World of Color: A Journey of Coloring Challenges. By Kerby Rosanes. Plume. $16.

     Some of the best pages in Kerby Rosanes’ latest book are not by Kerby Rosanes – at least, not entirely. The first 16 pages of Rosanes’ latest elaborate coloring book for adults feature Rosanes art that has already been colored in – or, more accurately, there are 12 pages of colored-in art, plus four pages crediting the colorists and explaining the effects of their chosen handling of the original black-and-white material. The dozen colored-in pages are more than just a guide to possibilities – they are, in and of themselves, fascinating forays into the fantasy worlds created by Rosanes with his usual intricacy, showing specific ways those worlds can be brought to vibrant life through specific color choices, using one coloring medium or another (traditional methods and digital ones, for example, either used separately or combined).

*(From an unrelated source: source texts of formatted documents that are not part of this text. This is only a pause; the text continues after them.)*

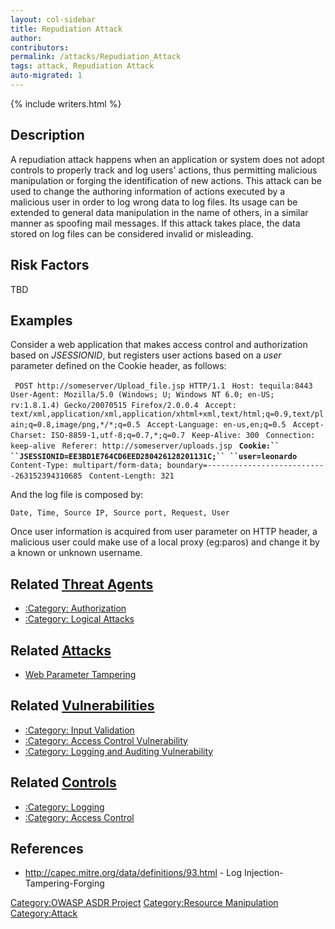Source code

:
 ```yaml
---
layout: col-sidebar
title: Repudiation Attack
author:
contributors:
permalink: /attacks/Repudiation_Attack
tags: attack, Repudiation Attack
auto-migrated: 1
---
```


{% include writers.html %}

## Description

A repudiation attack happens when an application or system does not
adopt controls to properly track and log users' actions, thus permitting
malicious manipulation or forging the identification of new actions.
This attack can be used to change the authoring information of actions
executed by a malicious user in order to log wrong data to log files.
Its usage can be extended to general data manipulation in the name of
others, in a similar manner as spoofing mail messages. If this attack
takes place, the data stored on log files can be considered invalid or
misleading.

## Risk Factors

TBD

## Examples

Consider a web application that makes access control and authorization
based on _JSESSIONID_, but registers user actions based on a _user_
parameter defined on the Cookie header, as follows:

` POST http://someserver/Upload_file.jsp HTTP/1.1`
` Host: tequila:8443`
` User-Agent: Mozilla/5.0 (Windows; U; Windows NT 6.0; en-US; rv:1.8.1.4) Gecko/20070515 Firefox/2.0.0.4`
` Accept: text/xml,application/xml,application/xhtml+xml,text/html;q=0.9,text/plain;q=0.8,image/png,*/*;q=0.5`
` Accept-Language: en-us,en;q=0.5`
` Accept-Charset: ISO-8859-1,utf-8;q=0.7,*;q=0.7`
` Keep-Alive: 300`
` Connection: keep-alive`
` Referer: http://someserver/uploads.jsp`
` `**` Cookie:`` ``JSESSIONID=EE3BD1E764CD6EED280426128201131C;`` ``user=leonardo `**
` Content-Type: multipart/form-data; boundary=---------------------------263152394310685`
` Content-Length: 321`

And the log file is composed by:

`Date, Time, Source IP, Source port, Request, User`

Once user information is acquired from user parameter on HTTP header, a
malicious user could make use of a local proxy (eg:paros) and change it
by a known or unknown username.

## Related [Threat Agents](Threat_Agents "wikilink")

- [:Category: Authorization](:Category:_Authorization "wikilink")
- [:Category: Logical Attacks](:Category:_Logical_Attacks "wikilink")

## Related [Attacks](https://owasp.org/www-community/attacks/)

- [Web Parameter Tampering](Web_Parameter_Tampering "wikilink")

## Related [Vulnerabilities](https://owasp.org/www-community/vulnerabilities/)

- [:Category: Input
  Validation](:Category:_Input_Validation "wikilink")
- [:Category: Access Control
  Vulnerability](:Category:_Access_Control_Vulnerability "wikilink")
- [:Category: Logging and Auditing
  Vulnerability](:Category:_Logging_and_Auditing_Vulnerability "wikilink")

## Related [Controls](https://owasp.org/www-community/controls/)

- [:Category: Logging](:Category:_Logging "wikilink")
- [:Category: Access Control](:Category:_Access_Control "wikilink")

## References

- <http://capec.mitre.org/data/definitions/93.html> - Log
  Injection-Tampering-Forging

[Category:OWASP ASDR Project](Category:OWASP_ASDR_Project "wikilink")
[Category:Resource
Manipulation](Category:Resource_Manipulation "wikilink")
[Category:Attack](Category:Attack "wikilink")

     The point of Rosanes’ coloring books is to provide visual engagement while stimulating readers’ (or, more accurately, viewers’) thoughts about how the black-and-white art could look if colored in one specific way or another. What makes the dozen examples at the start of World of Color so involving is the way they skillfully showcase possibilities without foreclosing the color-focused thinking of anyone who looks at and studies them. For example, the most striking two-page spread in the “already colored” section shows two gigantic, monstrous beings: a werewolf looking to the left on the left-hand page and an extraordinarily evil-looking demon looking to the right on the right-hand one. The werewolf page is dominated by colors in the red spectrum, reflecting the wolf’s reddish-brown coat and carrying through to some of the buildings shown below and behind the wolf – and even carrying into the sky. The demon’s color palette, on the other hand, is all purple and blue, a combination that somehow makes the already frightening creature’s pose even scarier and, again, carries through to some of the buildings over which it towers and even into the sky above the scene. Effective in themselves, these colorings will also provide ideas for viewers of World of Color to use on their own. For instance, someone seeing the werewolf/demon pages might wonder about creating a page in which the foreground creature was contrasted with its surroundings, thus emphasizing its differentness, instead of blending into them, thus becoming part of a larger, frightening world.

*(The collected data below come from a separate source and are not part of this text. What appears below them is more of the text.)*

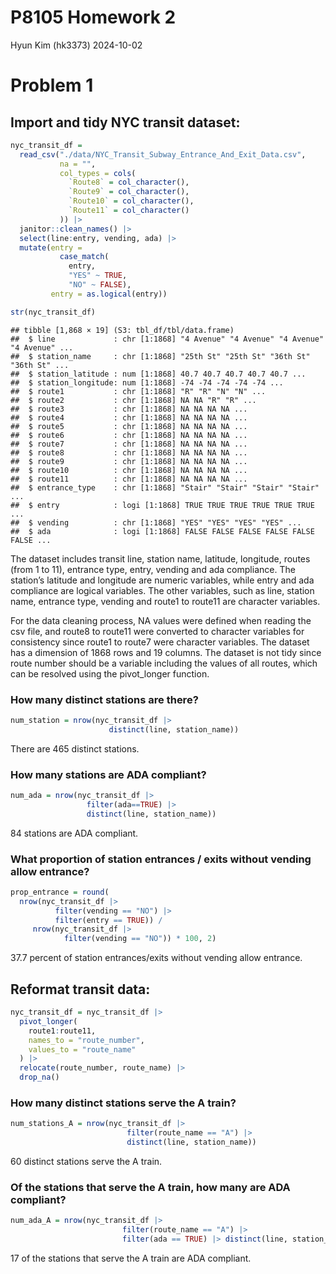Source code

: P8105 Homework 2
================
Hyun Kim (hk3373)
2024-10-02

# Problem 1

## Import and tidy NYC transit dataset:

``` r
nyc_transit_df = 
  read_csv("./data/NYC_Transit_Subway_Entrance_And_Exit_Data.csv",
           na = "",
           col_types = cols(
             `Route8` = col_character(),
             `Route9` = col_character(),
             `Route10` = col_character(),
             `Route11` = col_character()
           )) |>
  janitor::clean_names() |>
  select(line:entry, vending, ada) |>
  mutate(entry = 
           case_match(
             entry,
             "YES" ~ TRUE,
             "NO" ~ FALSE),
         entry = as.logical(entry))

str(nyc_transit_df)
```

    ## tibble [1,868 × 19] (S3: tbl_df/tbl/data.frame)
    ##  $ line             : chr [1:1868] "4 Avenue" "4 Avenue" "4 Avenue" "4 Avenue" ...
    ##  $ station_name     : chr [1:1868] "25th St" "25th St" "36th St" "36th St" ...
    ##  $ station_latitude : num [1:1868] 40.7 40.7 40.7 40.7 40.7 ...
    ##  $ station_longitude: num [1:1868] -74 -74 -74 -74 -74 ...
    ##  $ route1           : chr [1:1868] "R" "R" "N" "N" ...
    ##  $ route2           : chr [1:1868] NA NA "R" "R" ...
    ##  $ route3           : chr [1:1868] NA NA NA NA ...
    ##  $ route4           : chr [1:1868] NA NA NA NA ...
    ##  $ route5           : chr [1:1868] NA NA NA NA ...
    ##  $ route6           : chr [1:1868] NA NA NA NA ...
    ##  $ route7           : chr [1:1868] NA NA NA NA ...
    ##  $ route8           : chr [1:1868] NA NA NA NA ...
    ##  $ route9           : chr [1:1868] NA NA NA NA ...
    ##  $ route10          : chr [1:1868] NA NA NA NA ...
    ##  $ route11          : chr [1:1868] NA NA NA NA ...
    ##  $ entrance_type    : chr [1:1868] "Stair" "Stair" "Stair" "Stair" ...
    ##  $ entry            : logi [1:1868] TRUE TRUE TRUE TRUE TRUE TRUE ...
    ##  $ vending          : chr [1:1868] "YES" "YES" "YES" "YES" ...
    ##  $ ada              : logi [1:1868] FALSE FALSE FALSE FALSE FALSE FALSE ...

The dataset includes transit line, station name, latitude, longitude,
routes (from 1 to 11), entrance type, entry, vending and ada compliance.
The station’s latitude and longitude are numeric variables, while entry
and ada compliance are logical variables. The other variables, such as
line, station name, entrance type, vending and route1 to route11 are
character variables.

For the data cleaning process, NA values were defined when reading the
csv file, and route8 to route11 were converted to character variables
for consistency since route1 to route7 were character variables. The
dataset has a dimension of 1868 rows and 19 columns. The dataset is not
tidy since route number should be a variable including the values of all
routes, which can be resolved using the pivot_longer function.

### How many distinct stations are there?

``` r
num_station = nrow(nyc_transit_df |> 
                      distinct(line, station_name))
```

There are 465 distinct stations.

### How many stations are ADA compliant?

``` r
num_ada = nrow(nyc_transit_df |> 
                 filter(ada==TRUE) |> 
                 distinct(line, station_name))
```

84 stations are ADA compliant.

### What proportion of station entrances / exits without vending allow entrance?

``` r
prop_entrance = round(
  nrow(nyc_transit_df |> 
          filter(vending == "NO") |> 
          filter(entry == TRUE)) / 
     nrow(nyc_transit_df |>
            filter(vending == "NO")) * 100, 2)
```

37.7 percent of station entrances/exits without vending allow entrance.

## Reformat transit data:

``` r
nyc_transit_df = nyc_transit_df |>
  pivot_longer(
    route1:route11,
    names_to = "route_number",
    values_to = "route_name"
  ) |>
  relocate(route_number, route_name) |>
  drop_na()
```

### How many distinct stations serve the A train?

``` r
num_stations_A = nrow(nyc_transit_df |> 
                          filter(route_name == "A") |> 
                          distinct(line, station_name))
```

60 distinct stations serve the A train.

### Of the stations that serve the A train, how many are ADA compliant?

``` r
num_ada_A = nrow(nyc_transit_df |> 
                         filter(route_name == "A") |> 
                         filter(ada == TRUE) |> distinct(line, station_name))
```

17 of the stations that serve the A train are ADA compliant.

     There are plenty of opportunities after the initial 16 pages to put one’s own imprint on Rosanes’ creations. The werewolf/demon two-page spread and other already-colored illustrations from early in the book are offered later in black-and-white, along with entirely different sorts of elaborately constructed fantasy scenes that are often but not always horrific. Some of Rosanes’ illustrations are nature-focused, such as one of a giant, gentle-eyed gorilla looming over a forested land and gently cradling an entire grouping of trees, and one of a realistic-looking wolf – again, a giant – carrying an entire wolf pack/family on its back and loping through mountains of its own scale. An open-mouthed, roaring tiger with butterflies flitting all around it is a fascinating study in contrasts, while a violin-playing water spirit with gentle-looking face but with bones (including a skull) floating nearby provides a strong contrast of mood and intention.

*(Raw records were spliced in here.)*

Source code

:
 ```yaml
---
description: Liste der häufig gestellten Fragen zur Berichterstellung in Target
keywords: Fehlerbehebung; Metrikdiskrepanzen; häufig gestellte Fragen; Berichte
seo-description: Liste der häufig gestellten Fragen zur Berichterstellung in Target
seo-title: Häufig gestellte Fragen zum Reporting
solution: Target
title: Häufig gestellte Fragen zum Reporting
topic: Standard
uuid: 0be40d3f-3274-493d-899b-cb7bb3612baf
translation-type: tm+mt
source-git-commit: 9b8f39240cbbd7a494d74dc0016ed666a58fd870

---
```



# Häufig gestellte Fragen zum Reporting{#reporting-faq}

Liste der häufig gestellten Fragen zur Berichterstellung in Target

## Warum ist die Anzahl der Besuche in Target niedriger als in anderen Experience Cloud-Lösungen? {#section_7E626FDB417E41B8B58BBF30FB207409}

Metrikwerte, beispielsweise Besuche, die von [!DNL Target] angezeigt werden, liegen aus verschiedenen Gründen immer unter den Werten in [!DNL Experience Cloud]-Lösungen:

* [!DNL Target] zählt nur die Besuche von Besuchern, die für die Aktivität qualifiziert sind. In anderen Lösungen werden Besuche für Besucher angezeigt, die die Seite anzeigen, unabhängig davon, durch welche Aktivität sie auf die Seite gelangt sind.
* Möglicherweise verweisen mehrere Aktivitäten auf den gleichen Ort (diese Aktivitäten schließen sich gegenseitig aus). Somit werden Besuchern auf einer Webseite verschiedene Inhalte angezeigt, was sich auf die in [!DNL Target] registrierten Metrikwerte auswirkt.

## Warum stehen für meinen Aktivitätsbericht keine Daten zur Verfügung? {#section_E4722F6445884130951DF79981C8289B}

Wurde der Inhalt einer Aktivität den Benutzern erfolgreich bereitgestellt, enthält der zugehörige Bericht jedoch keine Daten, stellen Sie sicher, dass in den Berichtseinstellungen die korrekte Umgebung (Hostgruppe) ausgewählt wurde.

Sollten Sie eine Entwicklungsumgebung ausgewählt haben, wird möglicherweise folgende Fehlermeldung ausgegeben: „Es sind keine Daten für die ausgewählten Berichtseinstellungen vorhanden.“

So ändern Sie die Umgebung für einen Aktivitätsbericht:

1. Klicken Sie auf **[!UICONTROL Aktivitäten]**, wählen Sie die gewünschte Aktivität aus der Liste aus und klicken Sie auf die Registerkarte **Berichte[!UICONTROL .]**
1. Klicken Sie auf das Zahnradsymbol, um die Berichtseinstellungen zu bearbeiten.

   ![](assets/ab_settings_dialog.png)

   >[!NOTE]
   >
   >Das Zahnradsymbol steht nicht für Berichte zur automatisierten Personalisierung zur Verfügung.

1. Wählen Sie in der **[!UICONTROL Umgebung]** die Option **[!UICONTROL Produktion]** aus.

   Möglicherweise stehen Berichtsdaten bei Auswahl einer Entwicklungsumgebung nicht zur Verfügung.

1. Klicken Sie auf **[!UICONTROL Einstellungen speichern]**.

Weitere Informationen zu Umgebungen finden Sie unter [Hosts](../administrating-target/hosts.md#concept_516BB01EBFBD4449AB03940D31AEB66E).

     Readers/viewers of previous Rosanes books will recognize many of the illustrations that have appeared in his other coloring books in the past – and will welcome them if the originals have since been colored and put on display or kept for future enjoyment. Because the illustrations in World of Color come from multiple places, it is unlikely that anyone but a longstanding fan of Rosanes will have seen all of them before; so there is a good variety of material to be enjoyed and colored here, both for those new to Rosanes and those familiar with him. The more-surreal pages are especially intriguing, such as one showing three candle-like buildings whose top floors appear to have been melted by the flames burning on wicks sticking out of their tops – or are those “flames on wicks” actually trees growing out of ancient, ruined temples that are still being visited by the camel-riding human figures (small, faceless ones) seen at the bottom of the page? Rosanes has real skill both for creating weird worlds and for rendering them in art that is attractive in and of itself while also inviting all sorts of potential colors to enhance (or at least alter) the pages’ original appearance. World of Color is particularly effective for inviting the creation of one’s own world of color while looking at some of the worlds of color that other people have found to be lying within Rosanes’ intriguingly and intricately drawn black-and-white originals.